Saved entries
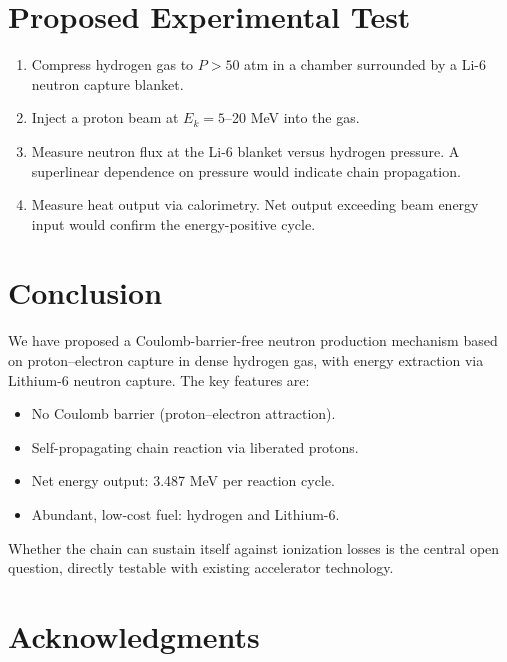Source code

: \documentclass[12pt,a4paper]{article}
\begin{document}
\section{Proposed Experimental Test}

\begin{enumerate}

  \item Compress hydrogen gas to $P > 50$ atm in a chamber
    surrounded by a Li-6 neutron capture blanket.

  \item Inject a proton beam at $E_k = 5$--20 MeV into the gas.

  \item Measure neutron flux at the Li-6 blanket versus hydrogen
    pressure. A superlinear dependence on pressure would indicate
    chain propagation.

  \item Measure heat output via calorimetry. Net output exceeding
    beam energy input would confirm the energy-positive cycle.

\end{enumerate}

\section{Conclusion}

We have proposed a Coulomb-barrier-free neutron production mechanism
based on proton--electron capture in dense hydrogen gas, with energy
extraction via Lithium-6 neutron capture. The key features are:

\begin{itemize}
  \item No Coulomb barrier (proton--electron attraction).
  \item Self-propagating chain reaction via liberated protons.
  \item Net energy output: 3.487 MeV per reaction cycle.
  \item Abundant, low-cost fuel: hydrogen and Lithium-6.
\end{itemize}

Whether the chain can sustain itself against ionization losses is
the central open question, directly testable with existing
accelerator technology.

\section*{Acknowledgments}
\end{document}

_EXERCISE GOAL_: Write out the entries above word for word. Do not include the pictures.

_TASK RESPONSE_:
Source code

: \documentclass[12pt,a4paper]{article}
\begin{document}
\section{Proposed Experimental Test}

\begin{enumerate}

  \item Compress hydrogen gas to $P > 50$ atm in a chamber
    surrounded by a Li-6 neutron capture blanket.

  \item Inject a proton beam at $E_k = 5$--20 MeV into the gas.

  \item Measure neutron flux at the Li-6 blanket versus hydrogen
    pressure. A superlinear dependence on pressure would indicate
    chain propagation.

  \item Measure heat output via calorimetry. Net output exceeding
    beam energy input would confirm the energy-positive cycle.

\end{enumerate}

\section{Conclusion}

We have proposed a Coulomb-barrier-free neutron production mechanism
based on proton--electron capture in dense hydrogen gas, with energy
extraction via Lithium-6 neutron capture. The key features are:

\begin{itemize}
  \item No Coulomb barrier (proton--electron attraction).
  \item Self-propagating chain reaction via liberated protons.
  \item Net energy output: 3.487 MeV per reaction cycle.
  \item Abundant, low-cost fuel: hydrogen and Lithium-6.
\end{itemize}

Whether the chain can sustain itself against ionization losses is
the central open question, directly testable with existing
accelerator technology.

\section*{Acknowledgments}
\end{document}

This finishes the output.